-- Aim of the exercise --
The line containing "- Pero sabemos" marks the start; extract exactly from it through the last line of the entries, and omit any pictures.

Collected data
* * * *

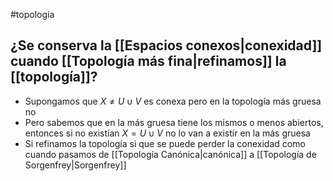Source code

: #topología 
## ¿Se conserva  la [[Espacios conexos|conexidad]] cuando [[Topología más fina|refinamos]] la [[topología]]?

- Supongamos que $X \neq U \cup V$ es conexa pero en la topología más gruesa no
- Pero sabemos que en la más gruesa tiene los mismos o menos abiertos, entonces si no existían $X=U \cup V$ no lo van a existir en la más gruesa
- Si refinamos la topología si que se puede perder la conexidad como cuando pasamos de [[Topología Canónica|canónica]] a [[Topología de Sorgenfrey|Sorgenfrey]]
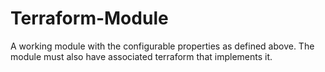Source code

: # Terraform-Module
A working module with the configurable properties as defined above. The module must also have associated terraform that implements it.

* * * *

-- Result --
- Pero sabemos que en la más gruesa tiene los mismos o menos abiertos, entonces si no existían $X=U \cup V$ no lo van a existir en la más gruesa
- Si refinamos la topología si que se puede perder la conexidad como cuando pasamos de [[Topología Canónica|canónica]] a [[Topología de Sorgenfrey|Sorgenfrey]]
Source code

: # Terraform-Module
A working module with the configurable properties as defined above. The module must also have associated terraform that implements it.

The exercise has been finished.